Prometheus Fork: Cloud Scale Log Anomaly Detection for DevOps | Zebrium

Written by Anil Nanduri | March 23, 2020

Introduction

At Zebrium, we provide an Autonomous Monitoring service that automatically detects anomalies within logs and metrics. We started by correlating anomalies across log streams to automatically raise incidents that require our user's attention. Now, we have taken the step to augment our incident detection by detecting anomalies within a group of related metrics and correlate those with anomalies found in logs.

Since Prometheus is very popular in Kubernetes environments, we wanted to support discovering and scraping Prometheus targets and send those scraped metrics to our software running in the cloud for anomaly detection. Latency is important to us as we need to receive the metrics in near real time as they get scraped. We also need to preserve labels, types, and full fidelity of time stamps for anomaly detection and log correlation purposes. And, we need to do all this while being as efficient as possible in sending the metrics over the wire as data will be going from a user's Kubernetes cluster to our software which is running in the cloud.
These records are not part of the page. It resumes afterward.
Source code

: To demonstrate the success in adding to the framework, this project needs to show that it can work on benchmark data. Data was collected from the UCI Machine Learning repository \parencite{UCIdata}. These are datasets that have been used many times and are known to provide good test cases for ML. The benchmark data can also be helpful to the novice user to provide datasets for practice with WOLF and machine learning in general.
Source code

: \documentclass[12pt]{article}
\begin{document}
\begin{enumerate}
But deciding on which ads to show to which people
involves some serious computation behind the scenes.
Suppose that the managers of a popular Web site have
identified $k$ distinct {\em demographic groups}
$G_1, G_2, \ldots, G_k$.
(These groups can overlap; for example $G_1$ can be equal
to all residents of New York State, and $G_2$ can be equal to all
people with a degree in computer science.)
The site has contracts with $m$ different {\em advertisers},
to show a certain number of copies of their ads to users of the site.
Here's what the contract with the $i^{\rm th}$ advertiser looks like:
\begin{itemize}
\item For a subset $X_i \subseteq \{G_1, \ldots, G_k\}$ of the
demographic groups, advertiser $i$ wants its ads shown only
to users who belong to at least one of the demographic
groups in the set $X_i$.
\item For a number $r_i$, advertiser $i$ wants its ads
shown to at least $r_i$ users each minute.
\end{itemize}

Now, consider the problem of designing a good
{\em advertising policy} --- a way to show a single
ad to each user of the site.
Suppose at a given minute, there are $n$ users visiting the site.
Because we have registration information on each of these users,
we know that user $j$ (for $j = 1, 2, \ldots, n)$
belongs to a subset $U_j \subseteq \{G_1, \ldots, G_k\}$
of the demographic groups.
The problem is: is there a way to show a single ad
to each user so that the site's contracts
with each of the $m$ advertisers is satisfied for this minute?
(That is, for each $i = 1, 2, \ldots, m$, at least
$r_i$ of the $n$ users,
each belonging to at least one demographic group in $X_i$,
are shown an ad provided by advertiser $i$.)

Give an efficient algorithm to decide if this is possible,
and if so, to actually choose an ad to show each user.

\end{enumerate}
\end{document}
In this blog, I will talk about our journey with using standard Prometheus server for our requirements and explain why we have built and open sourced a forked instance of the Prometheus server/scraper.

In summary, we are able to achieve near real time updates, preserve valuable information such as labels and types, handle out of order samples, and achieve over 500x bandwidth reduction (which translates to under 0.7 bytes per sample vs 391 bytes per sample in the raw form).

Metrics requirements for cloud scale anomaly detection

To achieve the goal of making our autonomous incident detection more accurate by detecting anomalies within a group of related metrics, and correlating those with anomalies found in logs, we came up with the following incremental requirements for Prometheus:

RQMT-1: Ability to send and store time series data efficiently and in near real-time by consuming minimal bandwidth from the client-side to our SaaS back-end time series database.
RQMT-2: Ability to type each metric (e.g. counters, gauge, histogram. etc.) to properly inform our anomaly detection.
RQMT-3: Ability to tolerate out-of-order times stamps of each consecutive sample so we don't omit inserting time series samples into our TSDB that may be critical to anomaly detection.
RQMT-4: Ability to tolerate differences in times stamps for any given sample so we don't omit inserting time series samples into our TSDB that may be critical to anomaly detection.
RQMT-5: Ability to automatically group similar metrics to help improve anomaly detection. For example, if there are different time series for cpu-user-time and cpu-interrupt-time, we want to automatically group by CPU without explicit direction from the end-user.
RQMT-6: Ability to correlate metrics with logs that are collected outside of our metrics collector (this is the Kubernetes log collector we use). To achieve this we need to include identical labels that allow us to match metrics and log events that come from the same container/source.

Why We Chose Prometheus

Prometheus provides a very elegant deployment model for Kubernetes environments with out-of-the-box metrics collection requiring virtually no effort. It's popularity, coupled with a wide range of available exporters made it the obvious choice.

A Little Bit About Prometheus...

Prometheus is perhaps the most popular an open-source systems monitoring and alerting toolkit adopted by many organizations and with a very active developer and user community.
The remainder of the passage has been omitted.